Due aspetti difficili hanno sempre dominato il mio carattere: provocazione e curiosità; in termini più raffinati: una sete di conoscenza. E così sono diventato un fotografo a dispetto della pittura accademica, ma sono rimasto un pittore a dispetto della fotografia”.

Heinz Hajek-Halke (Berlino 1898-1983) rivoluziona il linguaggio della fotografia novecentesca, creando un nuovo immaginario in cui il mezzo fotografico afferma definitivamente la sua autonomia dalla pittura. 

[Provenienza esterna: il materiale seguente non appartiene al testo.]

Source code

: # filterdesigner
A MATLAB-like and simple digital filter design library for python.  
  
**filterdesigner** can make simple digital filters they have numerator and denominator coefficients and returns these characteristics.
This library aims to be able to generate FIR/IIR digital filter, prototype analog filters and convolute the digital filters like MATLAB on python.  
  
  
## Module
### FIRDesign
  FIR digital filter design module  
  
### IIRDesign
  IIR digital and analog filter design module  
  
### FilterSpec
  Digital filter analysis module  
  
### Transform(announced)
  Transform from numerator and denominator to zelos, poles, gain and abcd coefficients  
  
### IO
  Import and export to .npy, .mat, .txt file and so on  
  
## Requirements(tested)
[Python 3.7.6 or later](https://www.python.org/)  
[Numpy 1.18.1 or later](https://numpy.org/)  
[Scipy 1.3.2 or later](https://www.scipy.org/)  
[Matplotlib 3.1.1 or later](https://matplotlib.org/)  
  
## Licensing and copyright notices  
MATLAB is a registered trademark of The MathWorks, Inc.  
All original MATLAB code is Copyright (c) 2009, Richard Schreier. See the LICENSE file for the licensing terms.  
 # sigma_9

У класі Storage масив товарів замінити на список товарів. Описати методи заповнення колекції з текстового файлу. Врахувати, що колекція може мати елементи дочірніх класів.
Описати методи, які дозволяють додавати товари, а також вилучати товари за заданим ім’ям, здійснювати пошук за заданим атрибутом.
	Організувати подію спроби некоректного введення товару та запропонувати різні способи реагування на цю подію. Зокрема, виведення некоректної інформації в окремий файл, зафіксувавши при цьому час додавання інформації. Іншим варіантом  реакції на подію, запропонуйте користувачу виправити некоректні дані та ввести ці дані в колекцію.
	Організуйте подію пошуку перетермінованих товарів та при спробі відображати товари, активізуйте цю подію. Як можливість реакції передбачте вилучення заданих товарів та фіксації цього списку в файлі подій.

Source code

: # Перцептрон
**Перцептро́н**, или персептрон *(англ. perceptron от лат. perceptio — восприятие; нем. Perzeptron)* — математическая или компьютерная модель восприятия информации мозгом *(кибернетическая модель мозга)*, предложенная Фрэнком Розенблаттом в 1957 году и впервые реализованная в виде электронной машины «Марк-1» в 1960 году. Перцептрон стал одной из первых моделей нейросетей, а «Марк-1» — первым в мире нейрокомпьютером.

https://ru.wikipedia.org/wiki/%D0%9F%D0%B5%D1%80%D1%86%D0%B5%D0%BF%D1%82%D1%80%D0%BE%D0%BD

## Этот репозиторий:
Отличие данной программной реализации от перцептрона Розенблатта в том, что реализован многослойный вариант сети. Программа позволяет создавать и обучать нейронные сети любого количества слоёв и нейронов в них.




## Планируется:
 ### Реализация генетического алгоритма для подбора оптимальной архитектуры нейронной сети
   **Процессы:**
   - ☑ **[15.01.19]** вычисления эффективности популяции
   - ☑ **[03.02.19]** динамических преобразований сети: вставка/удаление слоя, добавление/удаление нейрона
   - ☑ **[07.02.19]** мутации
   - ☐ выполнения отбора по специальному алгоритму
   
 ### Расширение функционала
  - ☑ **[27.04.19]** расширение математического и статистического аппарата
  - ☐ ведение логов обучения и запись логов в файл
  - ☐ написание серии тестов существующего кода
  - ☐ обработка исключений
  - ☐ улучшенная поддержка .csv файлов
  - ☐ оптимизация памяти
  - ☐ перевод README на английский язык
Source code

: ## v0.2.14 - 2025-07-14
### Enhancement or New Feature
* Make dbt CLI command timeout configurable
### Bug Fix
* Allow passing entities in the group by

Hajek-Halke eredita la passione per l’arte dal padre (Paul Halke, pittore e vignettista, suo primo maestro di disegno), trascorre a Buenos Aires parte della sua infanzia e dopo aver studiato pittura all’Accademia delle Arti di Berlino, cede al fascino della fotografia e della sperimentazione in particolare.

Già quando è fotoreporter per l'agenzia di stampa Press-Photo - sono i primi anni Venti - in parallelo ai classici scatti di reportage, esplora le diverse possibilità offerte dal fotomontaggio, convinto che sia uno strumento utile aespandere i mezzi di espressione artistica” della fotografia.

Oltre al fotomontaggio, collage e doppia esposizione sono le tecniche attraverso cui Hajek-Halke si esprime al meglio: lavori sperimentali che a metà degli anni Venti diventano sempre più complessi e nel decennio successivo si ispirano alle opere dadaiste e surrealiste.

Con la seconda guerra mondiale Hajek-Halke si ritira in Svizzera. Si interessa alla macrofotografia e alla fotografia scientifica, in particolare allo studio degli insetti.

Nelle sue opere l’Arte si fa Scienza e la Scienza diventa Arte: un lavoro sistematico che comprende reazioni chimiche e trasformazioni fisiche. Hajek-Halke costruisce strutture di fili metallici per studiare le forme prodotte dalla luce e ripete esperimenti per confermare la validità dei risultati.

Una “necessità sperimentale” che dalla metà degli anni Cinquanta - tornato a Berlino - lo porta a concentrarsi sul lavoro in camera oscura, come Man Ray e Moholy-Nagy.
Le sue immagini hanno qualcosa di pittorico: fotogrammi completamente astratti realizzati con l’uso della sola luce.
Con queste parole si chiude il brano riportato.